September 3, 2019
Based on international trade convention, every country is allowed to adopt laws, rules and regulations that govern its trade relationships with other countries in a way that enables it achieve the desired strategic objectives. One key aspect of such trade laws is the taxation regulations, which govern how the income derived from the different countries is subjected to tax. Since the laws of one country can be different from that of another country, there can be potential conflicts that can expose the same income to tax in different countries. This creates the need for international agreements or treaties to set out terms on which residents of different countries can conduct trade with one another with minimal conflict and reduce the incidence of double taxation on their income.
Under the Treaties (Making Procedure, Etc.) Act1 (TMPA), treaties are defined as instruments whereby an obligation under international law is undertaken between the Federation and any other country and includes “conventions”, “act”, “general acts” “protocols”, “agreements” and “modi-vivendi”, whether they are bilateral or multi-lateral in nature.
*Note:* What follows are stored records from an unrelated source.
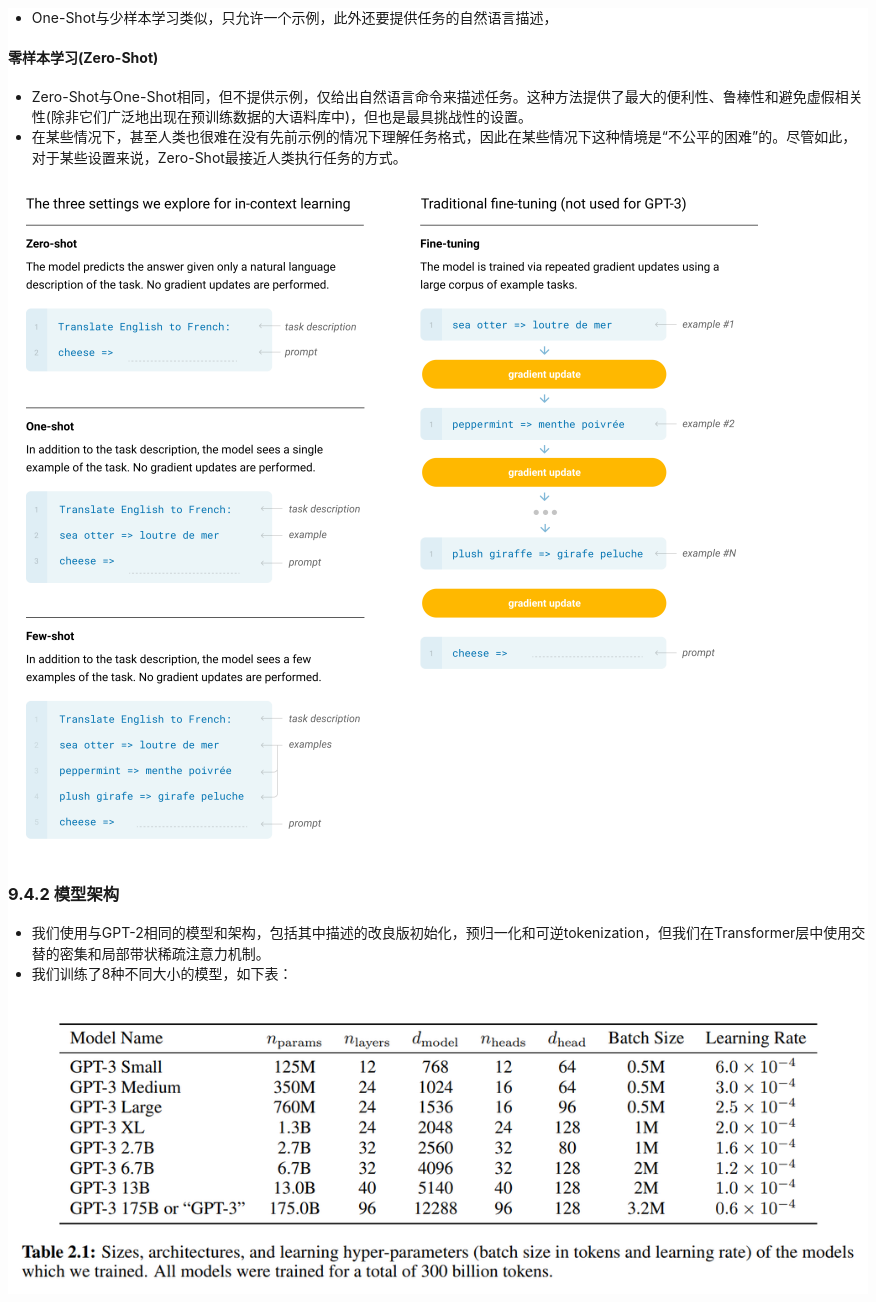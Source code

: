 - One-Shot与少样本学习类似，只允许一个示例，此外还要提供任务的自然语言描述，
#### 零样本学习(Zero-Shot)
- Zero-Shot与One-Shot相同，但不提供示例，仅给出自然语言命令来描述任务。这种方法提供了最大的便利性、鲁棒性和避免虚假相关性(除非它们广泛地出现在预训练数据的大语料库中)，但也是最具挑战性的设置。
- 在某些情况下，甚至人类也很难在没有先前示例的情况下理解任务格式，因此在某些情况下这种情境是“不公平的困难”的。尽管如此，对于某些设置来说，Zero-Shot最接近人类执行任务的方式。

![](./img/9.4.1GPT3.png)

### 9.4.2 模型架构
- 我们使用与GPT-2相同的模型和架构，包括其中描述的改良版初始化，预归一化和可逆tokenization，但我们在Transformer层中使用交替的密集和局部带状稀疏注意力机制。
- 我们训练了8种不同大小的模型，如下表：

![](./img/9.4.2GPT3.png)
Therefore, a treaty is a contract between sovereign states which may be bilateral; where it is binding between two states, or multilateral; in which case it is binding on more than two states.
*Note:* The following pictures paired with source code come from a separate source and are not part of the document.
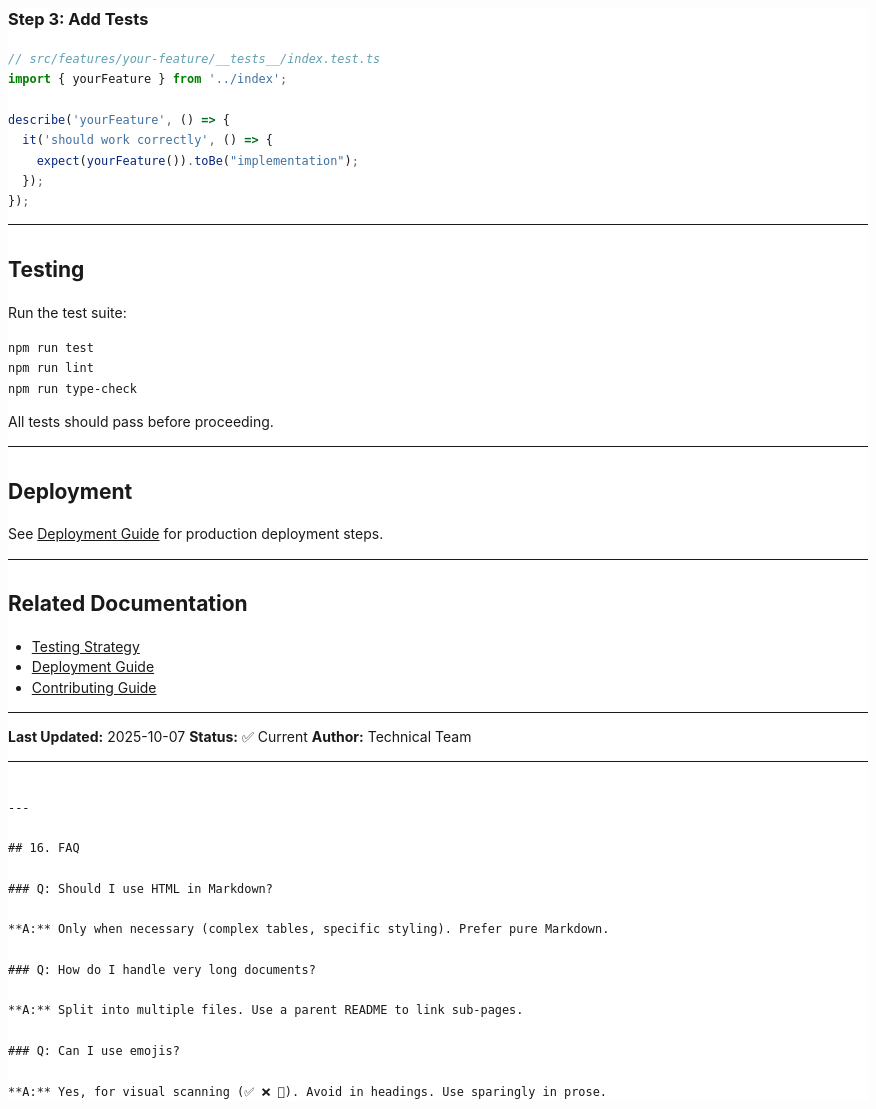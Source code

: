 ### Step 3: Add Tests

```typescript
// src/features/your-feature/__tests__/index.test.ts
import { yourFeature } from '../index';

describe('yourFeature', () => {
  it('should work correctly', () => {
    expect(yourFeature()).toBe("implementation");
  });
});
```

---

## Testing

Run the test suite:

```bash
npm run test
npm run lint
npm run type-check
```

All tests should pass before proceeding.

---

## Deployment

See [Deployment Guide](../../deployment/vercel-deployment.md) for production deployment steps.

---

## Related Documentation

- [Testing Strategy](../../testing/strategy.md)
- [Deployment Guide](../../deployment/vercel-deployment.md)
- [Contributing Guide](../../guides/contributing.md)

---

**Last Updated:** 2025-10-07
**Status:** ✅ Current
**Author:** Technical Team

---
```

---

## 16. FAQ

### Q: Should I use HTML in Markdown?

**A:** Only when necessary (complex tables, specific styling). Prefer pure Markdown.

### Q: How do I handle very long documents?

**A:** Split into multiple files. Use a parent README to link sub-pages.

### Q: Can I use emojis?

**A:** Yes, for visual scanning (✅ ❌ 🔴). Avoid in headings. Use sparingly in prose.

```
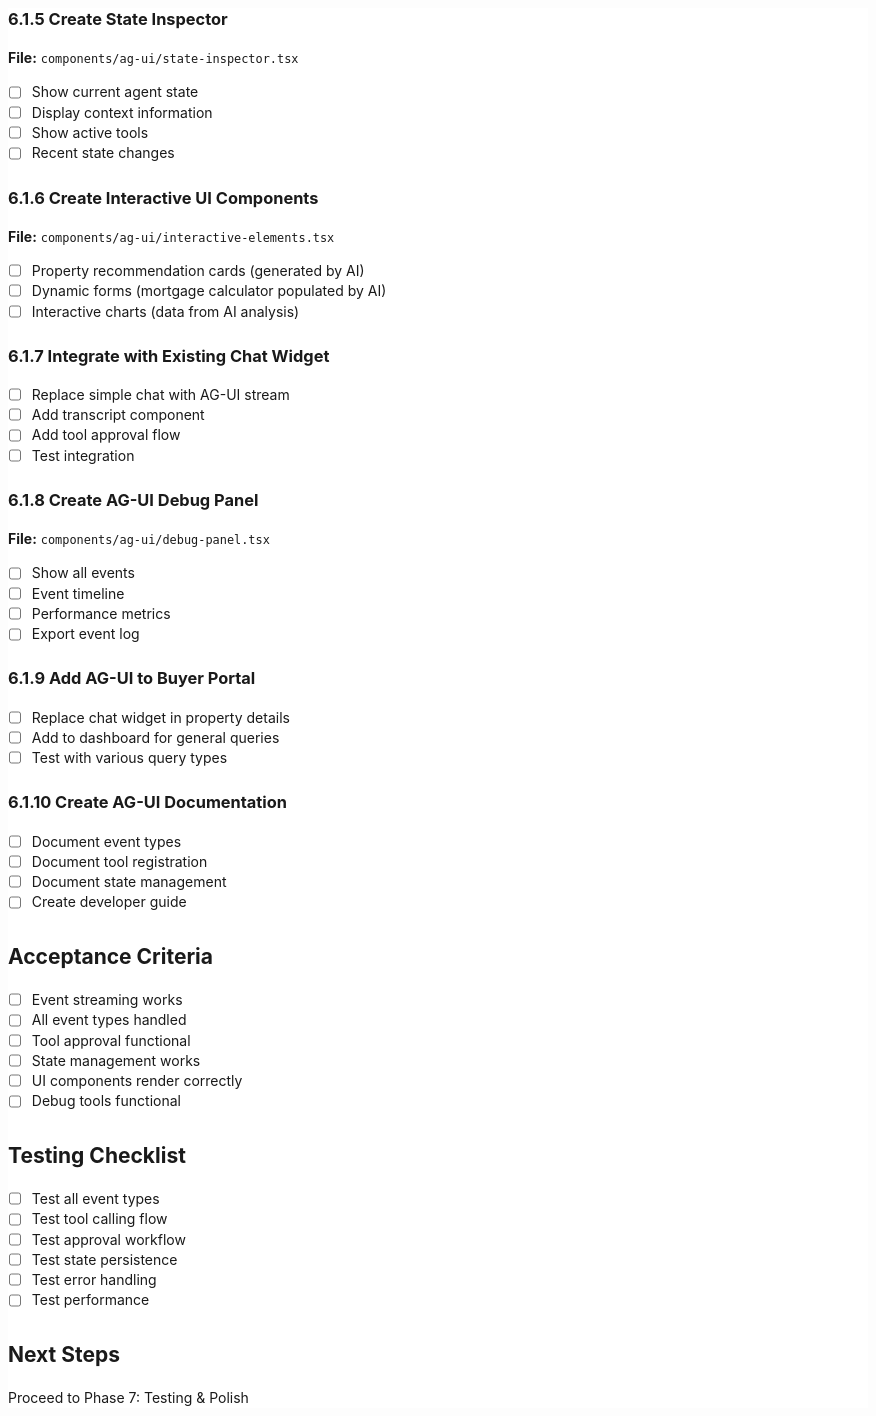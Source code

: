 ### 6.1.5 Create State Inspector

**File:** `components/ag-ui/state-inspector.tsx`

- [ ] Show current agent state
- [ ] Display context information
- [ ] Show active tools
- [ ] Recent state changes

### 6.1.6 Create Interactive UI Components

**File:** `components/ag-ui/interactive-elements.tsx`

- [ ] Property recommendation cards (generated by AI)
- [ ] Dynamic forms (mortgage calculator populated by AI)
- [ ] Interactive charts (data from AI analysis)

### 6.1.7 Integrate with Existing Chat Widget

- [ ] Replace simple chat with AG-UI stream
- [ ] Add transcript component
- [ ] Add tool approval flow
- [ ] Test integration

### 6.1.8 Create AG-UI Debug Panel

**File:** `components/ag-ui/debug-panel.tsx`

- [ ] Show all events
- [ ] Event timeline
- [ ] Performance metrics
- [ ] Export event log

### 6.1.9 Add AG-UI to Buyer Portal

- [ ] Replace chat widget in property details
- [ ] Add to dashboard for general queries
- [ ] Test with various query types

### 6.1.10 Create AG-UI Documentation

- [ ] Document event types
- [ ] Document tool registration
- [ ] Document state management
- [ ] Create developer guide

## Acceptance Criteria
- [ ] Event streaming works
- [ ] All event types handled
- [ ] Tool approval functional
- [ ] State management works
- [ ] UI components render correctly
- [ ] Debug tools functional

## Testing Checklist
- [ ] Test all event types
- [ ] Test tool calling flow
- [ ] Test approval workflow
- [ ] Test state persistence
- [ ] Test error handling
- [ ] Test performance

## Next Steps
Proceed to Phase 7: Testing & Polish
Typically, every country seeks to subject the income generated within its territory to tax based on domestic taxation rules. Tax treaties are enacted to mitigate double taxation problems that occur where the “resident country” has domestic tax laws that seek to tax foreign income that is liable to tax in the “source country”. Double Tax Treaties (DTTs) or Double Tax Agreement (DTAs) determine, among other things, how such income should be taxed for the benefit of both countries.
This article examines the DTAs’ framework in Nigeria, their effectiveness over the years and suggests possible changes to the status quo.
The objectives of tax treaties include- prevention of double taxation; combating tax evasion and double non-taxation; assignment of primary taxing right to one country; and creation of reciprocal assistance in administering and enforcing tax laws between countries. These objectives ensure that both countries benefit from the resultant increase in trade and investment. In all circumstances, the conclusion of any treaty is usually preceded by negotiations between the countries involved.
In order to fairly examine treaties and their enactment process in Nigeria, the provisions of the 1999 Constitution of the Federal Republic of Nigeria (as amended) (CFRN); the TMPA; and Companies Income Tax Act 2007 (CITA) must be considered. A review of these provisions show some inconsistencies regarding the treaty enactment process. Section 12 of the Constitution2 and Section 3 of the TMPA provide that the National Assembly must ratify all treaties before they become effective. Meanwhile, Section 45 of the CITA provides that the Minister of Finance (MoF) may by order give effect to any DTT between Nigeria and another country. The above notwithstanding, it is common knowledge that the Constitution takes precedence over all other laws, so it has been the practice that treaties do not become effective until they are ratified by the National Assembly.